The details are murky at this stage.  It should be noted that Parlophone is still licensing a-la-carte, paid downloads on Google Play, which automatically slots content into Google’s cloud after purchase (no content upload or scan-n-match needed).  The sticking point seems to surround scan-and-match, which speeds the upload process enormously by instantly matching songs from a collection instead of manually uploading each one.

In our testing, we’ve had success purchasing Parlophone content from Play (a Coldplay track), and uploading a Parlophone track purchased on iTunes (Bat for Lashes).  But it was difficult to tell if that track was being ‘scan-and-matched’ or manually uploaded, thanks a fast connection.

A future pullout may also be planned, but the presence of a ‘boycott,’ as the Telegraph phrases it, has been been contested.  Billboard, typically a mouthpiece for major label interests, claims a boycott is complete fiction, while citing a label source.  But neither Google nor Parlophone will comment on the matter, which suggests a fire belongs to this smoke.

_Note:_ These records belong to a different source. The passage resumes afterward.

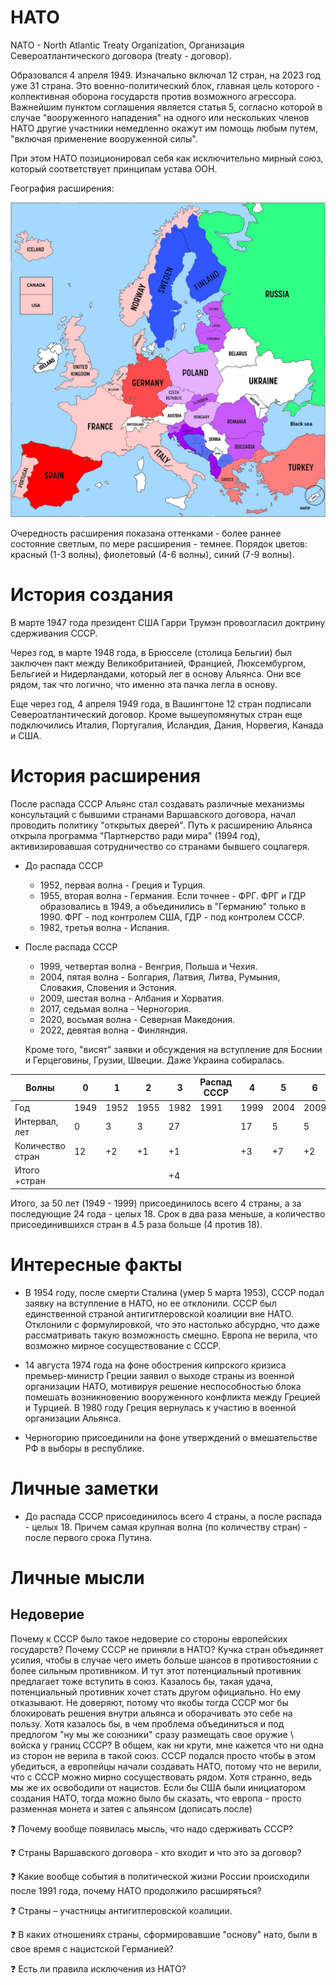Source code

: # НАТО

NATO - North Atlantic Treaty Organization, Организация Североатлантического договора (treaty - договор).

Образовался 4 апреля 1949. Изначально включал 12 стран, на 2023 год уже 31 страна. Это военно-политический блок, главная цель которого - коллективная оборона государств против возможного агрессора. Важнейшим пунктом соглашения является статья 5, согласно которой в случае "вооруженного нападения" на одного или нескольких членов НАТО другие участники немедленно окажут им помощь любым путем, "включая применение вооруженной  силы".

При этом НАТО позиционировал себя как исключительно мирный союз, который соответствует принципам устава ООН.

География расширения:

![europe_map_nato_expansion](img/europe_map_nato_expansion.jpg)

Очередность расширения показана оттенками - более раннее состояние светлым, по мере расширения - темнее. Порядок цветов: красный (1-3 волны), фиолетовый (4-6 волны), синий (7-9 волны).

# История создания

В марте 1947 года президент США Гарри Трумэн провозгласил доктрину сдерживания СССР.

Через год, в марте 1948 года, в Брюсселе (столица Бельгии) был заключен пакт между Великобританией, Францией, Люксембургом, Бельгией и Нидерландами, который лег в основу Альянса. Они все рядом, так что логично, что именно эта пачка легла в основу.

Еще через год, 4 апреля 1949 года, в Вашингтоне 12 стран подписали Североатлантический договор. Кроме вышеупомянутых стран еще подключились Италия, Португалия, Исландия, Дания, Норвегия, Канада и США.

# История расширения

После распада СССР Альянс стал создавать различные механизмы  консультаций с бывшими странами Варшавского договора, начал проводить  политику "открытых дверей". Путь к расширению Альянса открыла программа "Партнерство ради мира" (1994 год), активизировавшая сотрудничество со  странами бывшего соцлагеря.

* До распада СССР

  * 1952, первая волна - Греция и Турция.
  * 1955, вторая волна - Германия. Если точнее - ФРГ. ФРГ и ГДР образовались в 1949, а объединились в "Германию" только в 1990. ФРГ - под контролем США, ГДР - под контролем СССР.
  * 1982, третья волна - Испания.

* После распада СССР

  * 1999, четвертая волна - Венгрия, Польша и Чехия.
  * 2004, пятая волна - Болгария, Латвия, Литва, Румыния, Словакия, Словения и Эстония.
  * 2009, шестая волна - Албания и Хорватия.
  * 2017, седьмая волна - Черногория.
  * 2020, восьмая волна - Северная Македония.
  * 2022, девятая волна - Финляндия.

  Кроме того, "висят" заявки и обсуждения на вступление для Боснии и Герцеговины, Грузии, Швеции. Даже Украина собиралась.

| Волны            | 0    | 1    | 2    | 3    | Распад СССР | 4    | 5    | 6    | 7    | 8    | 9    |
| ---------------- | ---- | ---- | ---- | ---- | ----------- | ---- | ---- | ---- | ---- | ---- | ---- |
| Год              | 1949 | 1952 | 1955 | 1982 | 1991        | 1999 | 2004 | 2009 | 2017 | 2020 | 2022 |
| Интервал, лет    | 0    | 3    | 3    | 27   |             | 17   | 5    | 5    | 8    | 3    | 2    |
| Количество стран | 12   | +2   | +1   | +1   |             | +3   | +7   | +2   | +1   | +1   | ~4   |
| Итого +стран     |      |      |      | +4   |             |      |      |      |      |      | +18  |

Итого, за 50 лет (1949 - 1999) присоединилось всего 4 страны, а за последующие 24 года - целых 18. Срок в два раза меньше, а количество присоединившихся стран в 4.5 раза больше (4 против 18).

# Интересные факты

* В 1954 году, после смерти Сталина (умер 5 марта 1953), СССР подал заявку на вступление в НАТО, но ее отклонили. СССР был единственной страной антигитлеровской коалиции вне НАТО. Отклонили с формулировкой, что это настолько абсурдно, что даже рассматривать такую возможность смешно. Европа не верила, что возможно мирное сосуществование с СССР.

* 14 августа 1974 года на фоне обострения кипрского кризиса премьер-министр Греции заявил о выходе страны из военной организации НАТО, мотивируя решение неспособностью блока помешать возникновению  вооруженного конфликта между Грецией и Турцией. В 1980 году Греция  вернулась к участию в военной организации Альянса.

* Черногорию присоединили на фоне утверждений о вмешательстве РФ в выборы в республике.


# Личные заметки

* До распада СССР присоединилось всего 4 страны, а после распада - целых 18. Причем самая крупная волна (по количеству стран) - после первого срока Путина.

# Личные мысли

## Недоверие

Почему к СССР было такое недоверие со стороны европейских государств? Почему СССР не приняли в НАТО? Кучка стран объединяет усилия, чтобы в случае чего иметь больше шансов в противостоянии с более сильным противником. И тут этот потенциальный противник предлагает тоже вступить в союз. Казалось бы, такая удача, потенциальный противник хочет стать другом официально. Но ему отказывают. Не доверяют, потому что якобы тогда СССР мог бы блокировать решения внутри альянса и оборачивать это себе на пользу. Хотя казалось бы, в чем проблема объединиться и под предлогом "ну мы же союзники" сразу размещать свое оружие \ войска у границ СССР? В общем, как ни крути, мне кажется что ни одна из сторон не верила в такой союз. СССР подался просто чтобы в этом убедиться, а европейцы начали создавать НАТО, потому что не верили, что с СССР можно мирно сосуществовать рядом. Хотя странно, ведь мы же их освободили от нацистов. Если бы США были инициатором создания НАТО, тогда можно было бы сказать, что европа - просто разменная монета и затея с альянсом (дописать после)





:question: Почему вообще появилась мысль, что надо сдерживать СССР?

:question: Страны Варшавского договора - кто входит и что это за договор?

:question: Какие вообще события в политической жизни России происходили после 1991 года, почему НАТО продолжило расширяться?

:question: Cтраны – участницы антигитлеровской коалиции.

:question: В каких отношениях страны, сформировавшие "основу" нато, были в свое время с нацистской Германией?

:question: Есть ли правила исключения из НАТО?







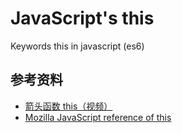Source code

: # JavaScript's this

Keywords this in javascript (es6)

## 参考资料

- [箭头函数 this（视频）](https://www.codecasts.com/series/es6-from-scratch/episodes/6)
- [Mozilla JavaScript reference of this](https://developer.mozilla.org/en-US/docs/Web/JavaScript/Reference/Operators/this)
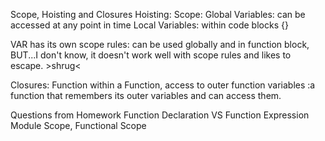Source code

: Scope, Hoisting and Closures
Hoisting:
Scope:
  Global Variables: can be accessed at any point in time
  Local Variables:  within code blocks {}

  VAR has its own scope rules: can be used globally and in function block, BUT...I don't know, it doesn't work well with scope rules and likes to escape. >shrug<

Closures:
  Function within a Function, access to outer function variables
  :a function that remembers its outer variables and can access them.



  Questions from Homework
    Function Declaration VS Function Expression
    Module Scope, Functional Scope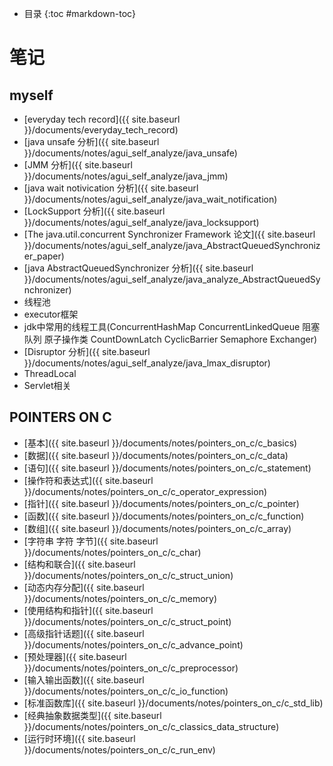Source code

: - 目录
{:toc #markdown-toc}	

# 笔记


## myself
- [everyday tech record]({{ site.baseurl }}/documents/everyday_tech_record)
- [java unsafe 分析]({{ site.baseurl }}/documents/notes/agui_self_analyze/java_unsafe)
- [JMM 分析]({{ site.baseurl }}/documents/notes/agui_self_analyze/java_jmm)
- [java wait notivication 分析]({{ site.baseurl }}/documents/notes/agui_self_analyze/java_wait_notification) 
- [LockSupport 分析]({{ site.baseurl }}/documents/notes/agui_self_analyze/java_locksupport)
- [The java.util.concurrent Synchronizer Framework 论文]({{ site.baseurl }}/documents/notes/agui_self_analyze/java_AbstractQueuedSynchronizer_paper)
- [java AbstractQueuedSynchronizer 分析]({{ site.baseurl }}/documents/notes/agui_self_analyze/java_analyze_AbstractQueuedSynchronizer)
- 线程池
- executor框架
- jdk中常用的线程工具(ConcurrentHashMap ConcurrentLinkedQueue 阻塞队列 原子操作类 CountDownLatch CyclicBarrier Semaphore Exchanger)
- [Disruptor 分析]({{ site.baseurl }}/documents/notes/agui_self_analyze/java_lmax_disruptor)
- ThreadLocal
- Servlet相关




## POINTERS ON C
- [基本]({{ site.baseurl }}/documents/notes/pointers_on_c/c_basics)
- [数据]({{ site.baseurl }}/documents/notes/pointers_on_c/c_data)
- [语句]({{ site.baseurl }}/documents/notes/pointers_on_c/c_statement)
- [操作符和表达式]({{ site.baseurl }}/documents/notes/pointers_on_c/c_operator_expression)
- [指针]({{ site.baseurl }}/documents/notes/pointers_on_c/c_pointer)
- [函数]({{ site.baseurl }}/documents/notes/pointers_on_c/c_function)
- [数组]({{ site.baseurl }}/documents/notes/pointers_on_c/c_array)
- [字符串 字符 字节]({{ site.baseurl }}/documents/notes/pointers_on_c/c_char)
- [结构和联合]({{ site.baseurl }}/documents/notes/pointers_on_c/c_struct_union)
- [动态内存分配]({{ site.baseurl }}/documents/notes/pointers_on_c/c_memory)
- [使用结构和指针]({{ site.baseurl }}/documents/notes/pointers_on_c/c_struct_point)
- [高级指针话题]({{ site.baseurl }}/documents/notes/pointers_on_c/c_advance_point)
- [预处理器]({{ site.baseurl }}/documents/notes/pointers_on_c/c_preprocessor)
- [输入输出函数]({{ site.baseurl }}/documents/notes/pointers_on_c/c_io_function)
- [标准函数库]({{ site.baseurl }}/documents/notes/pointers_on_c/c_std_lib)
- [经典抽象数据类型]({{ site.baseurl }}/documents/notes/pointers_on_c/c_classics_data_structure)
- [运行时环境]({{ site.baseurl }}/documents/notes/pointers_on_c/c_run_env)






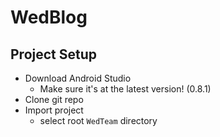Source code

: WedBlog
=======

Project Setup
-------------

* Download Android Studio
    * Make sure it's at the latest version! (0.8.1) 
* Clone git repo
* Import project 
    * select root `WedTeam` directory
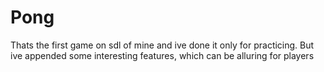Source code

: # Pong
Thats the first game on sdl of mine and ive done it only for practicing. But ive appended some interesting features, which can be alluring for players
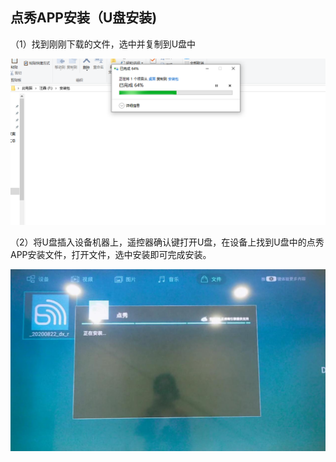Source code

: ## 点秀APP安装（U盘安装)

（1）找到刚刚下载的文件，选中并复制到U盘中

![avatar](../images/install/3.png)

（2）将U盘插入设备机器上，遥控器确认键打开U盘，在设备上找到U盘中的点秀APP安装文件，打开文件，选中安装即可完成安装。

![avatar](../images/install/4.png)
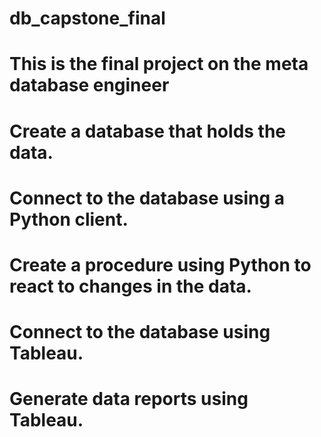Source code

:# db_capstone_final
# This is the final project on the meta database engineer
# Create a database that holds the data.
# Connect to the database using a Python client.
# Create a procedure using Python to react to changes in the data.
# Connect to the database using Tableau.
# Generate data reports using Tableau.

The reasons for an impasse may run deep.  Maybe there isn’t enough money on the table, though we’ve seen one artist spreadsheet showing iTunes Match paying more than Spotify.  Which raises an entirely different sort of issue: the Telegraph report cited alienation among labels over Google’s policies towards piracy, including everything from search results algorithms to YouTube takedown policies.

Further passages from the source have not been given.